DIRECTIONS: Records follow. Pull out every line that contains "traversal".

INFORMATION SUPPLIED:
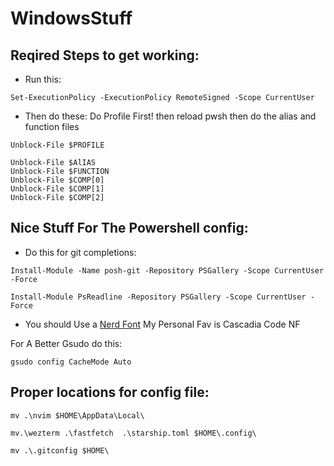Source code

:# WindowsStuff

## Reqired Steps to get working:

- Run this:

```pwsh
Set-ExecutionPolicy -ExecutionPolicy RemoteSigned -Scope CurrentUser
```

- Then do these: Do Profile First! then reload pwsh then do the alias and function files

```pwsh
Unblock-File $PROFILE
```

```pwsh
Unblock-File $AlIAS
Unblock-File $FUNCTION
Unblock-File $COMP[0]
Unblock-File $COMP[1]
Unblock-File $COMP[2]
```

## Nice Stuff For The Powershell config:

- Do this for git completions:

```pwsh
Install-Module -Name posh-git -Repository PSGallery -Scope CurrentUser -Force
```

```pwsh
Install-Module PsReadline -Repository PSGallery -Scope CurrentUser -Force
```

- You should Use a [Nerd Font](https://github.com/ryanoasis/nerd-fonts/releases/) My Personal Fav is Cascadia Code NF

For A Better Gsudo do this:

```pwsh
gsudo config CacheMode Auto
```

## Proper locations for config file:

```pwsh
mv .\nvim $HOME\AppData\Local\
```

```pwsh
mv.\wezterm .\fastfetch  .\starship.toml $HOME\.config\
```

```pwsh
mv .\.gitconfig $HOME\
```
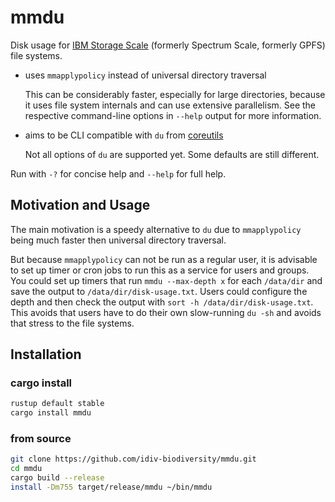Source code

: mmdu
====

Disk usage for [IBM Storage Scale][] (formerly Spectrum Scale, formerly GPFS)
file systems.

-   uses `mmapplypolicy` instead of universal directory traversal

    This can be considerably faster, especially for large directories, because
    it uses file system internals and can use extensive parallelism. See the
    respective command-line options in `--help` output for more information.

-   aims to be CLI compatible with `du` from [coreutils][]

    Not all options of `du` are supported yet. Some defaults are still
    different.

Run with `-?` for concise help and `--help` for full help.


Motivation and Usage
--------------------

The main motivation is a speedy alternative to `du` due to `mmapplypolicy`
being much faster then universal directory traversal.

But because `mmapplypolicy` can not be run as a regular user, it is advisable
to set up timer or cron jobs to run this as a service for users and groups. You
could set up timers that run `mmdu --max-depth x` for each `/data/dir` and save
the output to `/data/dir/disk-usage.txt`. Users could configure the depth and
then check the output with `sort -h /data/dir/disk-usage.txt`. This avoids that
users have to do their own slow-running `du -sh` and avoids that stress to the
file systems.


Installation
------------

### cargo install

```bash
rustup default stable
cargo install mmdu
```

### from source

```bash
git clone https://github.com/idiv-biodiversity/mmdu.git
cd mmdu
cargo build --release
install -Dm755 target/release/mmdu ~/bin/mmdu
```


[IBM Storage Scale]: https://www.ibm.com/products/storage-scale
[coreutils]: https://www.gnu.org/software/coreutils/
...
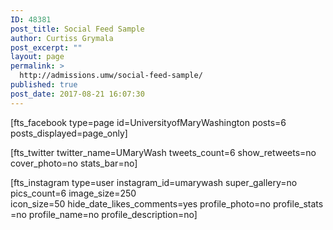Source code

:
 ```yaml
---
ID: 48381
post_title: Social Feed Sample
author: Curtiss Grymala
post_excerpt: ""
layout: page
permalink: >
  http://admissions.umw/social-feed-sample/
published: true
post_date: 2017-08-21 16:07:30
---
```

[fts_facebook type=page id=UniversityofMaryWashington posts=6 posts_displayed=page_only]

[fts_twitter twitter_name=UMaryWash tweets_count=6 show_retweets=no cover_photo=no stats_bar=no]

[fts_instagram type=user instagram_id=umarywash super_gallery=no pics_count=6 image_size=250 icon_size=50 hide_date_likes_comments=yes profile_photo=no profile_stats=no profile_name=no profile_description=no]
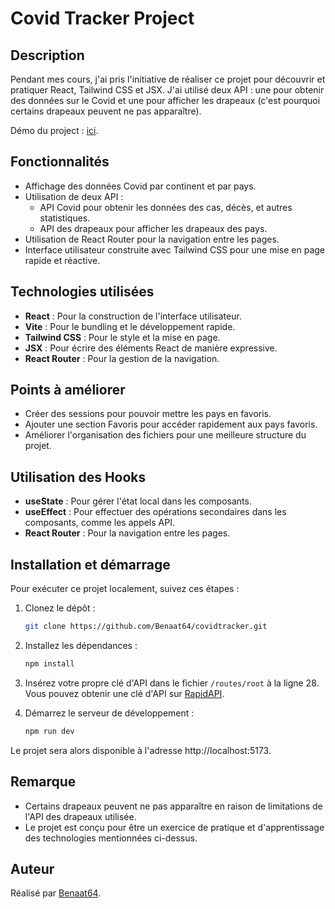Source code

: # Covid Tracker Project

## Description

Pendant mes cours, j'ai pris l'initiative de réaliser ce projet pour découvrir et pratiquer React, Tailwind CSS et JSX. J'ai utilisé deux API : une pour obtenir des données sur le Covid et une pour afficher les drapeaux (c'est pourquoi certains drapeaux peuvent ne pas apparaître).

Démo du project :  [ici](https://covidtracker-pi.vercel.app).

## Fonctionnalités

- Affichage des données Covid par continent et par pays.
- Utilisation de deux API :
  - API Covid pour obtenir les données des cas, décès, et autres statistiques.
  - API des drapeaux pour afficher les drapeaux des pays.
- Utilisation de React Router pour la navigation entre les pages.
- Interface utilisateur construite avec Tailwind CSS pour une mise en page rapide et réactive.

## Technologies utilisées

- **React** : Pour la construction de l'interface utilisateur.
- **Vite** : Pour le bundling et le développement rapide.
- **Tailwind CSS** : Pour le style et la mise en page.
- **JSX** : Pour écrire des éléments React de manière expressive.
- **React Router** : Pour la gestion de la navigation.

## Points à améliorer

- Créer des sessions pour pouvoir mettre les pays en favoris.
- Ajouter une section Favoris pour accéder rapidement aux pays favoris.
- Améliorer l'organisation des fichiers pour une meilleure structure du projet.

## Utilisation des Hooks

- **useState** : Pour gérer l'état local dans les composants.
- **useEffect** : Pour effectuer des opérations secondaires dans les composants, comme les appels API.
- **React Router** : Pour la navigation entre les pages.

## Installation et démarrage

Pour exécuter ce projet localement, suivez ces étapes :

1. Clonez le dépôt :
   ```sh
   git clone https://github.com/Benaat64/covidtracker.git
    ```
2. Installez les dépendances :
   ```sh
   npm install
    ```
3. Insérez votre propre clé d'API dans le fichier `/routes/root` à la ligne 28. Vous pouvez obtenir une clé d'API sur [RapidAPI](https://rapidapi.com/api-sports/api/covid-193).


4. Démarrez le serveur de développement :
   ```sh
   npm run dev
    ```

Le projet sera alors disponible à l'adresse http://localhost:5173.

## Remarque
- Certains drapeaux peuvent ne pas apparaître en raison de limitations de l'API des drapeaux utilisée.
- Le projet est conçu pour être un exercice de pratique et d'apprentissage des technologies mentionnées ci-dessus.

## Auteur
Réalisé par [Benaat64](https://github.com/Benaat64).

TASK ANSWER:
-   uses `mmapplypolicy` instead of universal directory traversal
being much faster then universal directory traversal.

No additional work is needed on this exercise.